:: Dataset records ::

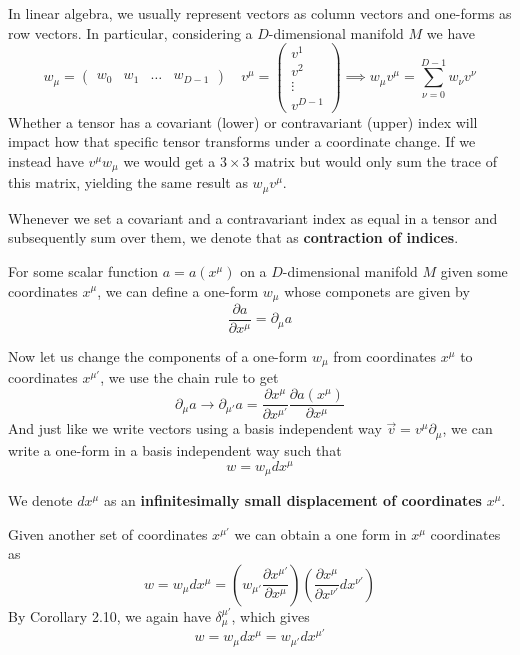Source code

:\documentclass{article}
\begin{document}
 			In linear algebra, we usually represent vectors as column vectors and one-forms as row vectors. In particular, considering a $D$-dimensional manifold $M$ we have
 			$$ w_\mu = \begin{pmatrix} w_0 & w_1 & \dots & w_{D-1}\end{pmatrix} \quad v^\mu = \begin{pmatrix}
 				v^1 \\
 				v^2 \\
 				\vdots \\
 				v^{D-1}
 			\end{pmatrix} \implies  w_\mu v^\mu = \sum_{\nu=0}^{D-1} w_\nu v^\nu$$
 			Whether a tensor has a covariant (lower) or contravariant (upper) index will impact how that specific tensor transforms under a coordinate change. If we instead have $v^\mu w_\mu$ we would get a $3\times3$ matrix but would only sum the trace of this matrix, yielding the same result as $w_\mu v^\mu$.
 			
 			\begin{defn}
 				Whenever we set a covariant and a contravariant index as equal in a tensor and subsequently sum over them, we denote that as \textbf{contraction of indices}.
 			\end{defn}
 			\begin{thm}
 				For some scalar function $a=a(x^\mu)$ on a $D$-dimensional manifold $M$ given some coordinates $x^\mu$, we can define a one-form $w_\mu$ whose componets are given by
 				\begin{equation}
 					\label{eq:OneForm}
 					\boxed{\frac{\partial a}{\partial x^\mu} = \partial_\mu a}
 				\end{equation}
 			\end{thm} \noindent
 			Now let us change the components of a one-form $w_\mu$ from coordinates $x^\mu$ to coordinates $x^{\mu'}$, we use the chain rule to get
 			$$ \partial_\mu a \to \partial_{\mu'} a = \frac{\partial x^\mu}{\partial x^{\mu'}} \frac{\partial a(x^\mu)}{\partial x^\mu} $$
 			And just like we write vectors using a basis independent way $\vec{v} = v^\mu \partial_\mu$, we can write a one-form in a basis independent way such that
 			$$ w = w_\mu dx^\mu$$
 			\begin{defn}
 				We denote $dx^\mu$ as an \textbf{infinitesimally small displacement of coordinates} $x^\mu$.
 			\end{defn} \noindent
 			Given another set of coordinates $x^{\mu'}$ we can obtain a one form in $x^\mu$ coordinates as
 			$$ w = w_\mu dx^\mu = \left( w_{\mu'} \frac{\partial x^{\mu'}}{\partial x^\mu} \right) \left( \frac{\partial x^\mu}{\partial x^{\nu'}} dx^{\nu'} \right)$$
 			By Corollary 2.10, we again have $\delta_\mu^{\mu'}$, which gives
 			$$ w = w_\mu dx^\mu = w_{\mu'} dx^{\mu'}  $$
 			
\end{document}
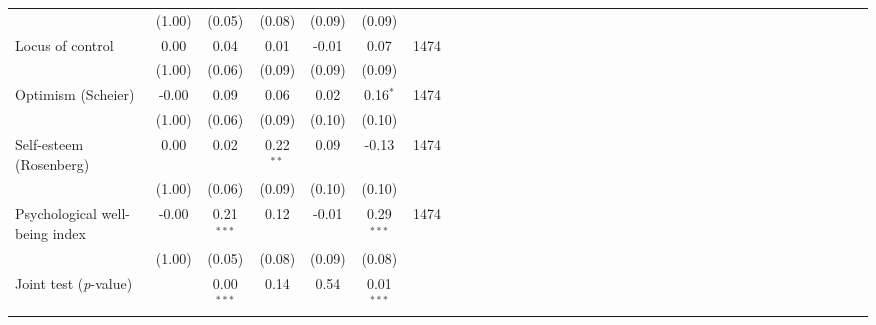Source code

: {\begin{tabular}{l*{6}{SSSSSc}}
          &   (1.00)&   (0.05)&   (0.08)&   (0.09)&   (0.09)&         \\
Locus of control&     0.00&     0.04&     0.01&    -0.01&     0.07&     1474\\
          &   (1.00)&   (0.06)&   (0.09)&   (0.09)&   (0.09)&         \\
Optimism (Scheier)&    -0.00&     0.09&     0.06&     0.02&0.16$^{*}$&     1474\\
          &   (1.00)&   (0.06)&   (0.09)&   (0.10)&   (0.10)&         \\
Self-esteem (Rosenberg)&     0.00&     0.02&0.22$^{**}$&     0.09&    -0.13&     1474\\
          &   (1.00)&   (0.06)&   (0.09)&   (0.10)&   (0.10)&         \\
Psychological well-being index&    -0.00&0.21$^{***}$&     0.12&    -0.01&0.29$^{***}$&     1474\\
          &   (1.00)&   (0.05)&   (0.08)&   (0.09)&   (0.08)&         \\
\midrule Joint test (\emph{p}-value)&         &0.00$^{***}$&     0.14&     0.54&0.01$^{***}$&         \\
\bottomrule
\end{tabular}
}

:::

__Assignment__
Return, from the data above, each line in which the string "have" appears.

__Your solution__
 			In linear algebra, we usually represent vectors as column vectors and one-forms as row vectors. In particular, considering a $D$-dimensional manifold $M$ we have
 			Whether a tensor has a covariant (lower) or contravariant (upper) index will impact how that specific tensor transforms under a coordinate change. If we instead have $v^\mu w_\mu$ we would get a $3\times3$ matrix but would only sum the trace of this matrix, yielding the same result as $w_\mu v^\mu$.
 			By Corollary 2.10, we again have $\delta_\mu^{\mu'}$, which gives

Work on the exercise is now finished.